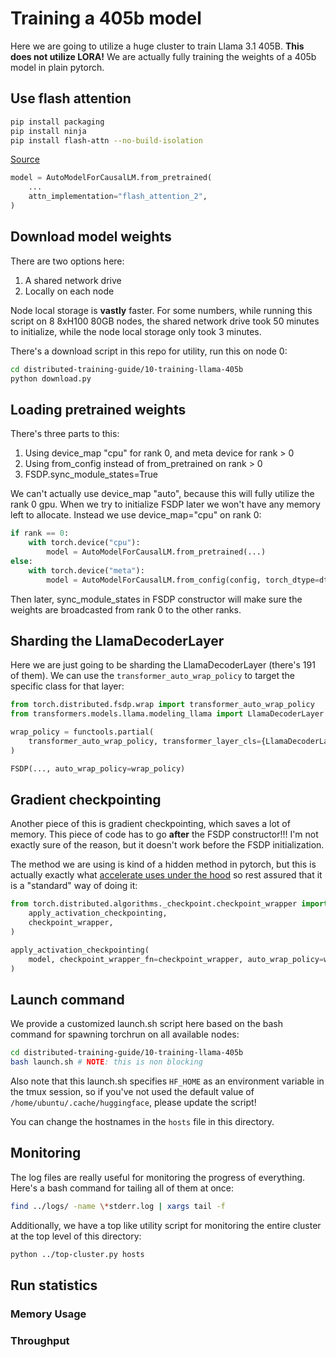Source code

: # Training a 405b model

Here we are going to utilize a huge cluster to train Llama 3.1 405B. **This does not utilize LORA!** We are actually fully training the weights of a 405b model in plain pytorch.

## Use flash attention

```bash
pip install packaging
pip install ninja
pip install flash-attn --no-build-isolation
```

[Source](https://github.com/Dao-AILab/flash-attention)

```python
model = AutoModelForCausalLM.from_pretrained(
    ...
    attn_implementation="flash_attention_2",
)
```

## Download model weights

There are two options here:

1. A shared network drive
2. Locally on each node

Node local storage is **vastly** faster. For some numbers, while running this script on 8 8xH100 80GB nodes, the shared network drive took 50 minutes to initialize, while the node local storage only took 3 minutes.

There's a download script in this repo for utility, run this on node 0:

```bash
cd distributed-training-guide/10-training-llama-405b
python download.py
```

## Loading pretrained weights

There's three parts to this:

1. Using device_map "cpu" for rank 0, and meta device for rank > 0
2. Using from_config instead of from_pretrained on rank > 0
3. FSDP.sync_module_states=True

We can't actually use device_map "auto", because this will fully utilize the rank 0 gpu. When we try to initialize FSDP later we won't have any memory left to allocate. Instead we use device_map="cpu" on rank 0:

```python
if rank == 0:
    with torch.device("cpu"):
        model = AutoModelForCausalLM.from_pretrained(...)
else:
    with torch.device("meta"):
        model = AutoModelForCausalLM.from_config(config, torch_dtype=dtype)
```

Then later, sync_module_states in FSDP constructor will make sure the weights are broadcasted from rank 0 to the other ranks.

## Sharding the LlamaDecoderLayer

Here we are just going to be sharding the LlamaDecoderLayer (there's 191 of them). We can use the `transformer_auto_wrap_policy` to target the specific class for that layer:

```python
from torch.distributed.fsdp.wrap import transformer_auto_wrap_policy
from transformers.models.llama.modeling_llama import LlamaDecoderLayer

wrap_policy = functools.partial(
    transformer_auto_wrap_policy, transformer_layer_cls={LlamaDecoderLayer}
)

FSDP(..., auto_wrap_policy=wrap_policy)
```

## Gradient checkpointing

Another piece of this is gradient checkpointing, which saves a lot of memory. This piece of code has to go **after** the FSDP constructor!!! I'm not exactly sure of the reason, but it doesn't work before the FSDP initialization.

The method we are using is kind of a hidden method in pytorch, but this is actually exactly what [accelerate uses under the hood](https://github.com/huggingface/accelerate/blob/v0.34.2/src/accelerate/accelerator.py#L1492) so rest assured that it is a "standard" way of doing it:

```python
from torch.distributed.algorithms._checkpoint.checkpoint_wrapper import (
    apply_activation_checkpointing,
    checkpoint_wrapper,
)

apply_activation_checkpointing(
    model, checkpoint_wrapper_fn=checkpoint_wrapper, auto_wrap_policy=wrap_policy
)
```

## Launch command

We provide a customized launch.sh script here based on the bash command for spawning torchrun on all available nodes:

```bash
cd distributed-training-guide/10-training-llama-405b
bash launch.sh # NOTE: this is non blocking
```

Also note that this launch.sh specifies `HF_HOME` as an environment variable in the tmux session, so if you've not used the default value of `/home/ubuntu/.cache/huggingface`, please update the script!

You can change the hostnames in the `hosts` file in this directory.

## Monitoring

The log files are really useful for monitoring the progress of everything. Here's a bash command for tailing all of them at once:

```bash
find ../logs/ -name \*stderr.log | xargs tail -f
```

Additionally, we have a top like utility script for monitoring the entire cluster at the top level of this directory:

```bash
python ../top-cluster.py hosts
```

## Run statistics

### Memory Usage

### Throughput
+++
■ TASK REQUIREMENTS ■
Please copy each line of the records above in which the word "directory" can be found.

■ RESULT ■
You can change the hostnames in the `hosts` file in this directory.
Additionally, we have a top like utility script for monitoring the entire cluster at the top level of this directory:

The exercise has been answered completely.